• Brief
Every record should be copied exactly, and the images omitted.

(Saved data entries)

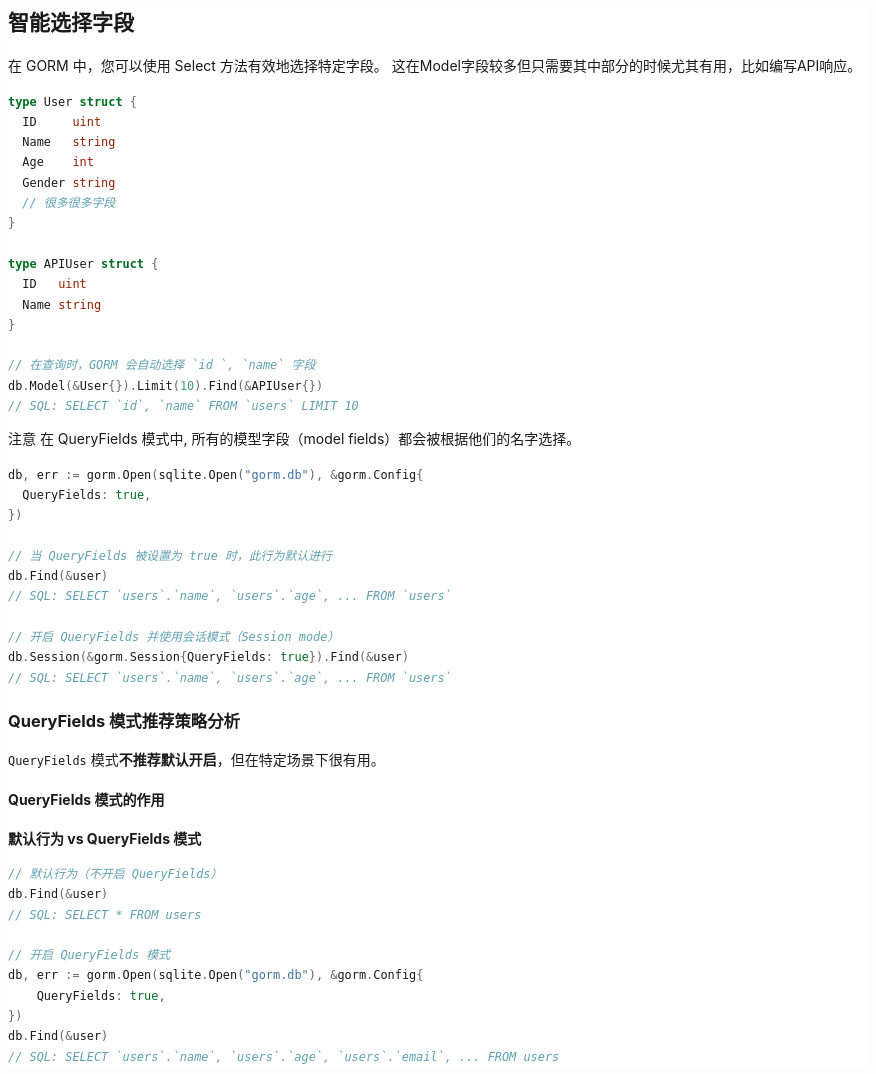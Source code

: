 ## 智能选择字段

在 GORM 中，您可以使用 Select 方法有效地选择特定字段。 这在Model字段较多但只需要其中部分的时候尤其有用，比如编写API响应。

```go
type User struct {
  ID     uint
  Name   string
  Age    int
  Gender string
  // 很多很多字段
}

type APIUser struct {
  ID   uint
  Name string
}

// 在查询时，GORM 会自动选择 `id `, `name` 字段
db.Model(&User{}).Limit(10).Find(&APIUser{})
// SQL: SELECT `id`, `name` FROM `users` LIMIT 10
```

注意 在 QueryFields 模式中, 所有的模型字段（model fields）都会被根据他们的名字选择。

```go
db, err := gorm.Open(sqlite.Open("gorm.db"), &gorm.Config{
  QueryFields: true,
})

// 当 QueryFields 被设置为 true 时，此行为默认进行
db.Find(&user)
// SQL: SELECT `users`.`name`, `users`.`age`, ... FROM `users`

// 开启 QueryFields 并使用会话模式（Session mode）
db.Session(&gorm.Session{QueryFields: true}).Find(&user)
// SQL: SELECT `users`.`name`, `users`.`age`, ... FROM `users`
```

### QueryFields 模式推荐策略分析

`QueryFields` 模式**不推荐默认开启**，但在特定场景下很有用。

#### QueryFields 模式的作用

**默认行为 vs QueryFields 模式**

```go
// 默认行为（不开启 QueryFields）
db.Find(&user)
// SQL: SELECT * FROM users

// 开启 QueryFields 模式
db, err := gorm.Open(sqlite.Open("gorm.db"), &gorm.Config{
    QueryFields: true,
})
db.Find(&user)
// SQL: SELECT `users`.`name`, `users`.`age`, `users`.`email`, ... FROM users
```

• Answer section
Source code

: ## 智能选择字段

在 GORM 中，您可以使用 Select 方法有效地选择特定字段。 这在Model字段较多但只需要其中部分的时候尤其有用，比如编写API响应。

```go
type User struct {
  ID     uint
  Name   string
  Age    int
  Gender string
  // 很多很多字段
}

type APIUser struct {
  ID   uint
  Name string
}

// 在查询时，GORM 会自动选择 `id `, `name` 字段
db.Model(&User{}).Limit(10).Find(&APIUser{})
// SQL: SELECT `id`, `name` FROM `users` LIMIT 10
```

注意 在 QueryFields 模式中, 所有的模型字段（model fields）都会被根据他们的名字选择。

```go
db, err := gorm.Open(sqlite.Open("gorm.db"), &gorm.Config{
  QueryFields: true,
})

// 当 QueryFields 被设置为 true 时，此行为默认进行
db.Find(&user)
// SQL: SELECT `users`.`name`, `users`.`age`, ... FROM `users`

// 开启 QueryFields 并使用会话模式（Session mode）
db.Session(&gorm.Session{QueryFields: true}).Find(&user)
// SQL: SELECT `users`.`name`, `users`.`age`, ... FROM `users`
```

### QueryFields 模式推荐策略分析

`QueryFields` 模式**不推荐默认开启**，但在特定场景下很有用。

#### QueryFields 模式的作用

**默认行为 vs QueryFields 模式**

```go
// 默认行为（不开启 QueryFields）
db.Find(&user)
// SQL: SELECT * FROM users

// 开启 QueryFields 模式
db, err := gorm.Open(sqlite.Open("gorm.db"), &gorm.Config{
    QueryFields: true,
})
db.Find(&user)
// SQL: SELECT `users`.`name`, `users`.`age`, `users`.`email`, ... FROM users
```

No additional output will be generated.